4.1. Op de verbeelding is aan een deel van het perceel de bestemming "Agrarisch - Agrarisch bedrijf" toegekend.
In het plan is het volgende bepaald:
"Artikel 3 Agrarisch - Agrarisch bedrijf
3.1 bestemmingsomschrijving
De voor Agrarisch - Agrarisch bedrijf aangewezen gronden zijn bestemd voor:
a. grondgebonden agrarisch bedrijfsvoering, (…);
(…)
met bijbehorende gebouwen, bouwwerken, geen gebouwen zijnde, wegen en paden, parkeervoorzieningen, water en voorzieningen voor de waterhuishouding, tuinen en erven en onbebouwde gronden.
3.2 bouwregels
3.2.1 bedrijfsgebouwen
Voor het bouwen van bedrijfsgebouwen, met uitzondering van kassen, tunnelkassen en/of torensilo’s, gelden de volgende regels:
a. gebouwen mogen uitsluitend binnen het bouwvlak worden gebouwd;
(…)."
4.2. De Afdeling overweegt dat in deze procedure alleen het besluit van de raad tot vaststelling van onderhavig plan ter beoordeling staat.

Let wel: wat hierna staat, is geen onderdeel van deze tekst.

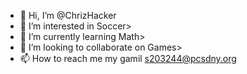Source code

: - 👋 Hi, I’m @ChrizHacker
- 👀 I’m interested in Soccer>
- 🌱 I’m currently learning Math>
- 💞️ I’m looking to collaborate on Games>
- 📫 How to reach me my gamil <s203244@pcsdny.org>

<!---
ChrizHacker/ChrizHacker is a ✨ special ✨ repository because its `README.md` (this file) appears on your GitHub profile.
You can click the Preview link to take a look at your changes.
--->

De vraag of er een fout is gemaakt bij de planherziening in 2007 kan in deze procedure derhalve niet aan de orde komen.
De Afdeling stelt vast dat de volgens [appellant sub 1] foutieve bestemming "Natuur" inmiddels is gewijzigd in de bestemming "Agrarisch - Agrarisch bedrijf" en de feitelijke situatie als zodanig is bestemd. Verder stelt de Afdeling vast dat [appellant sub 1] zijn loods, gelet op artikel 3, lid 3.2.1, van de planregels, niet kan uitbreiden buiten het bouwvlak.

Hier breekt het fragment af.